Exercise requirements -> Copy the lines below exactly. Start at the first and finish with the line containing "Several studies have".

Exercise material section start

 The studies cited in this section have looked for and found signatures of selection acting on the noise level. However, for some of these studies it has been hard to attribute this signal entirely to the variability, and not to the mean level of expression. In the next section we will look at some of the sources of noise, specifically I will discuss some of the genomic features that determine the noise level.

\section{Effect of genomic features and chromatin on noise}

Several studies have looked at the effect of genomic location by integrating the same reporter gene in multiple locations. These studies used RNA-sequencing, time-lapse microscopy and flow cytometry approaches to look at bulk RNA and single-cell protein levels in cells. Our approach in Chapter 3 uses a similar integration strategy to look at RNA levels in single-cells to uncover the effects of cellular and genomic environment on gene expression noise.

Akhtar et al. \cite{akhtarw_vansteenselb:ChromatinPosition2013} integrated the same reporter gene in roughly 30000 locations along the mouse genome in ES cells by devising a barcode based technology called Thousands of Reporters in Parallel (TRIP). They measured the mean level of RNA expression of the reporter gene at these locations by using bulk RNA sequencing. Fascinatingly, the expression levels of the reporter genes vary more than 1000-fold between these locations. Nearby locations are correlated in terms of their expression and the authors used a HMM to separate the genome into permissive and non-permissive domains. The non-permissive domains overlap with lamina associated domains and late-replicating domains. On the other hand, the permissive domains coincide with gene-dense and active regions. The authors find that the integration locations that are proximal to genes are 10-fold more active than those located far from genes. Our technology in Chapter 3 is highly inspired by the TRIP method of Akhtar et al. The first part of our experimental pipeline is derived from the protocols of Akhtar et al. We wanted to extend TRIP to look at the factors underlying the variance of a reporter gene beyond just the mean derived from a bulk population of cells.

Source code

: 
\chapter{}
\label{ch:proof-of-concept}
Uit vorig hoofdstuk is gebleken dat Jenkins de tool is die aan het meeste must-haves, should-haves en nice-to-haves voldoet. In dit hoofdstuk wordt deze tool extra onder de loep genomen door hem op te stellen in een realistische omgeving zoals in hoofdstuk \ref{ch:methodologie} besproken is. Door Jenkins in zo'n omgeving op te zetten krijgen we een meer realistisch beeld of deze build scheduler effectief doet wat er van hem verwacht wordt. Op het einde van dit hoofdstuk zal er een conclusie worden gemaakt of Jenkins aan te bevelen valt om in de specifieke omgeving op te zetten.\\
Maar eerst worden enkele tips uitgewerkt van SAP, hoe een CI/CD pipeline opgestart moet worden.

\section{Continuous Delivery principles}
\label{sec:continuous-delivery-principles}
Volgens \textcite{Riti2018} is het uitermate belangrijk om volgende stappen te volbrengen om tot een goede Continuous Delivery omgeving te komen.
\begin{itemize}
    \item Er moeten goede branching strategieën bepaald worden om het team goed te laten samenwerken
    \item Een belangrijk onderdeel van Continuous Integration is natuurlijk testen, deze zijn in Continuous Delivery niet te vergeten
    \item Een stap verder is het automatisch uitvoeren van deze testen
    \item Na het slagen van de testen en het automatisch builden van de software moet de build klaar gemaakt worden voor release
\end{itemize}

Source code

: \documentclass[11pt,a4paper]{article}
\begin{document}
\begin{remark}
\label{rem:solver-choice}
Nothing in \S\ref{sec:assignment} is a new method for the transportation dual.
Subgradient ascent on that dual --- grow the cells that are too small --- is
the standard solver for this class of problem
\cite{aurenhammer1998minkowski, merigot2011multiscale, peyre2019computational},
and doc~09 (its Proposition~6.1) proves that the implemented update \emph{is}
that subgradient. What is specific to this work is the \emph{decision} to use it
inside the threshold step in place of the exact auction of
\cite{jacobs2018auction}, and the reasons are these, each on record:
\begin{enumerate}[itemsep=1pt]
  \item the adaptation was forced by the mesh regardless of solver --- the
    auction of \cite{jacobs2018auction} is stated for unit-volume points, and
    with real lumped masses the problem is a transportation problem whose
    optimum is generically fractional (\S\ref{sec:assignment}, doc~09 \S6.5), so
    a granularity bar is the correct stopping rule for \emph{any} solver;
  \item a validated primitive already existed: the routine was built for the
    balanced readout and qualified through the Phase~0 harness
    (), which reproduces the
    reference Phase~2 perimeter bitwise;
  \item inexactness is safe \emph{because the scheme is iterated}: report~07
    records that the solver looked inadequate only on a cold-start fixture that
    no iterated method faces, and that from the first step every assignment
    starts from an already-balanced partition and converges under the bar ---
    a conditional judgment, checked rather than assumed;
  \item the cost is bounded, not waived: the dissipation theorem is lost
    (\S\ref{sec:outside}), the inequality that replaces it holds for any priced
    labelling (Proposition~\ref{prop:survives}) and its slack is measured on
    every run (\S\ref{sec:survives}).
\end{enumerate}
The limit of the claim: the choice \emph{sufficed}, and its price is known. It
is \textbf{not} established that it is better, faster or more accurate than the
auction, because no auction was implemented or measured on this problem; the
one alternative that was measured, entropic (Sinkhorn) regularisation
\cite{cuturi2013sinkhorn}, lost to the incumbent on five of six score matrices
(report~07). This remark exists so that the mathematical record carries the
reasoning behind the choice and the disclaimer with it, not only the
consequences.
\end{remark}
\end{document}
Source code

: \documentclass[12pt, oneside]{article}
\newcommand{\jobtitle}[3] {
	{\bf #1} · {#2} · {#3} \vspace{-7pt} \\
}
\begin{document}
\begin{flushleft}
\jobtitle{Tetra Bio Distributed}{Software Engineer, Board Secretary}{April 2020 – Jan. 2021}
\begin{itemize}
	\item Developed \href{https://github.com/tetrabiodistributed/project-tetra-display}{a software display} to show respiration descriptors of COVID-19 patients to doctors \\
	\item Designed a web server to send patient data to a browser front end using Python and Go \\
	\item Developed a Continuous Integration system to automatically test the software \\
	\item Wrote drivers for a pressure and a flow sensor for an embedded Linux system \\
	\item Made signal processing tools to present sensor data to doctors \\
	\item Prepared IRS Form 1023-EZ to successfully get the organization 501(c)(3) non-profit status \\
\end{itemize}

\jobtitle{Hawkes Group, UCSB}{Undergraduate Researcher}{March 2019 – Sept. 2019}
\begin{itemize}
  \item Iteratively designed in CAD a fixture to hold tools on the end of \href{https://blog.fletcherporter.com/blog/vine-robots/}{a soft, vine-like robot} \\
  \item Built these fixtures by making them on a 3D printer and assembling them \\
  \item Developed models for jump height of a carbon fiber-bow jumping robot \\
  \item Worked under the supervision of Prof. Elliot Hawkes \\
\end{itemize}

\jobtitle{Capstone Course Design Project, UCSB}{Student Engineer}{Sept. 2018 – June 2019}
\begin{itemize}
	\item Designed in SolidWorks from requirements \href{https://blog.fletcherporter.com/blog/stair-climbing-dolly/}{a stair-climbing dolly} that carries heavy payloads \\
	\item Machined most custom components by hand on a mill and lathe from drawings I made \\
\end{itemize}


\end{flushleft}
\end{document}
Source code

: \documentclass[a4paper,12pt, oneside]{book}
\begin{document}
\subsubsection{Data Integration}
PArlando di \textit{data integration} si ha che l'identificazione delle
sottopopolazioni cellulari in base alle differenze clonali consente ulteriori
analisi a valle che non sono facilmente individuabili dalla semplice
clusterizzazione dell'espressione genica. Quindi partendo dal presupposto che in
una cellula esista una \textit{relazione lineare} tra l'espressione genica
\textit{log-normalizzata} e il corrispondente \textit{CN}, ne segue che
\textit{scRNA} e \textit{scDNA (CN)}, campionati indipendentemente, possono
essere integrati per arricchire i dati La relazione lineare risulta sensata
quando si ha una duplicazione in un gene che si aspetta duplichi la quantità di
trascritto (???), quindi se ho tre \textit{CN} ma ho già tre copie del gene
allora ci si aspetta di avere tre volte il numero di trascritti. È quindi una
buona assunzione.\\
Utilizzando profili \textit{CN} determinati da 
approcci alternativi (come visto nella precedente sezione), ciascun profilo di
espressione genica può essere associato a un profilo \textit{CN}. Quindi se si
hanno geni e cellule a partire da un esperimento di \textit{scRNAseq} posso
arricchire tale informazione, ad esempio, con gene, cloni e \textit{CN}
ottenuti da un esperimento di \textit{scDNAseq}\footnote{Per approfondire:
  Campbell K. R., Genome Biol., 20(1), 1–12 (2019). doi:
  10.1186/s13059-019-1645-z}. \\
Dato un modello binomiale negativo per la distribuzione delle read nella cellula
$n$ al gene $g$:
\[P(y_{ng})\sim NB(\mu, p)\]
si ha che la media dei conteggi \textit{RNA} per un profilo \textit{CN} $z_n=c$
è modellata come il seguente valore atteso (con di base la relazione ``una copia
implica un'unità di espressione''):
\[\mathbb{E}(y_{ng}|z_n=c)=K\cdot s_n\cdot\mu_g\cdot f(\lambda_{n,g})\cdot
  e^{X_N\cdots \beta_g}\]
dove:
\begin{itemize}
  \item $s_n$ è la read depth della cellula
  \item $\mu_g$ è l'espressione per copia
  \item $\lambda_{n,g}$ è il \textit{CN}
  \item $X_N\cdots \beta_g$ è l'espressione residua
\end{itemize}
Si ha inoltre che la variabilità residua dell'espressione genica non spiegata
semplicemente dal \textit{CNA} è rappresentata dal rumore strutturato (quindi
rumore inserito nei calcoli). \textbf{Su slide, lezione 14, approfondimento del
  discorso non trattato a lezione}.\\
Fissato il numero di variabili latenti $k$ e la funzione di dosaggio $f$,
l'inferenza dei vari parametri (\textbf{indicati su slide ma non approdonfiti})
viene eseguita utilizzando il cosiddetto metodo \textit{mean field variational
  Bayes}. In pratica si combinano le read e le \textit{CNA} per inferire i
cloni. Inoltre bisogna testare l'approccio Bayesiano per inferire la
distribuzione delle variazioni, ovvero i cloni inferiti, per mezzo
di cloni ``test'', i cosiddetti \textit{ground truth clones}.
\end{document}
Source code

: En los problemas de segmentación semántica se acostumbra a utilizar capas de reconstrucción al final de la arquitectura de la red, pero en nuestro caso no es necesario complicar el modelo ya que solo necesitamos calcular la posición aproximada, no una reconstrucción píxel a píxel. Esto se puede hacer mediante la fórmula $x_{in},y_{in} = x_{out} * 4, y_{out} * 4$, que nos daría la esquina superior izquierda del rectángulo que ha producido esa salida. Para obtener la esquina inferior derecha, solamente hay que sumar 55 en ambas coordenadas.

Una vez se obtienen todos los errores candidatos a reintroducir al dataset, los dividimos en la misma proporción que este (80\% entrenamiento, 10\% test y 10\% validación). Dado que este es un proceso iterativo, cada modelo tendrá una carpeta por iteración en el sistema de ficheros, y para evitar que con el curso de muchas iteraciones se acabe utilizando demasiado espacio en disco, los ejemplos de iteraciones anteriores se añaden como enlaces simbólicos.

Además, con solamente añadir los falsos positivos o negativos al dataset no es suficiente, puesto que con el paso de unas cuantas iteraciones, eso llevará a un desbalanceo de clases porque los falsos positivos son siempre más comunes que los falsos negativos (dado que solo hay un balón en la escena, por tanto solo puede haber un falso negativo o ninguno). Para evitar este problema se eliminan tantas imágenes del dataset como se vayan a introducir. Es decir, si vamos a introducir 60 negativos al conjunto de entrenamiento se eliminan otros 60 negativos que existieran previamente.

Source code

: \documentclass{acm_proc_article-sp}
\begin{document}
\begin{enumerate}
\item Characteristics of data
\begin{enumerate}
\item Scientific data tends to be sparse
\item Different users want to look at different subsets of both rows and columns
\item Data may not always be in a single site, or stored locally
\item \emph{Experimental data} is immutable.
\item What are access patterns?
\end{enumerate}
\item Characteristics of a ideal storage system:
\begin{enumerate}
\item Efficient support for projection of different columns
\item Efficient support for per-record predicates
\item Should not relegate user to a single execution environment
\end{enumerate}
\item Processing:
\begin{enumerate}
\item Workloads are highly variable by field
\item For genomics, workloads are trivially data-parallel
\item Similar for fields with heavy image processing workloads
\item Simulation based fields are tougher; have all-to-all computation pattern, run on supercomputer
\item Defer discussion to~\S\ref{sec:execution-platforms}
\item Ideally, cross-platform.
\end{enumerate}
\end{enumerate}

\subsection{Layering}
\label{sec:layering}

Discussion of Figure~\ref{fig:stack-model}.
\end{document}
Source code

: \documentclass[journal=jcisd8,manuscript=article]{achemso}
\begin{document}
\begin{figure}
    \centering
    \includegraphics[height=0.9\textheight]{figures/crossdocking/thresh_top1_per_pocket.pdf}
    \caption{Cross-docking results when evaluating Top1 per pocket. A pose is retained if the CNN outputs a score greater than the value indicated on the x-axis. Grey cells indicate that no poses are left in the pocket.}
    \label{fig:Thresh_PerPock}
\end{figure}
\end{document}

Exercise material section end

Reply to the task ->
 The studies cited in this section have looked for and found signatures of selection acting on the noise level. However, for some of these studies it has been hard to attribute this signal entirely to the variability, and not to the mean level of expression. In the next section we will look at some of the sources of noise, specifically I will discuss some of the genomic features that determine the noise level.

\section{Effect of genomic features and chromatin on noise}

Several studies have looked at the effect of genomic location by integrating the same reporter gene in multiple locations. These studies used RNA-sequencing, time-lapse microscopy and flow cytometry approaches to look at bulk RNA and single-cell protein levels in cells. Our approach in Chapter 3 uses a similar integration strategy to look at RNA levels in single-cells to uncover the effects of cellular and genomic environment on gene expression noise.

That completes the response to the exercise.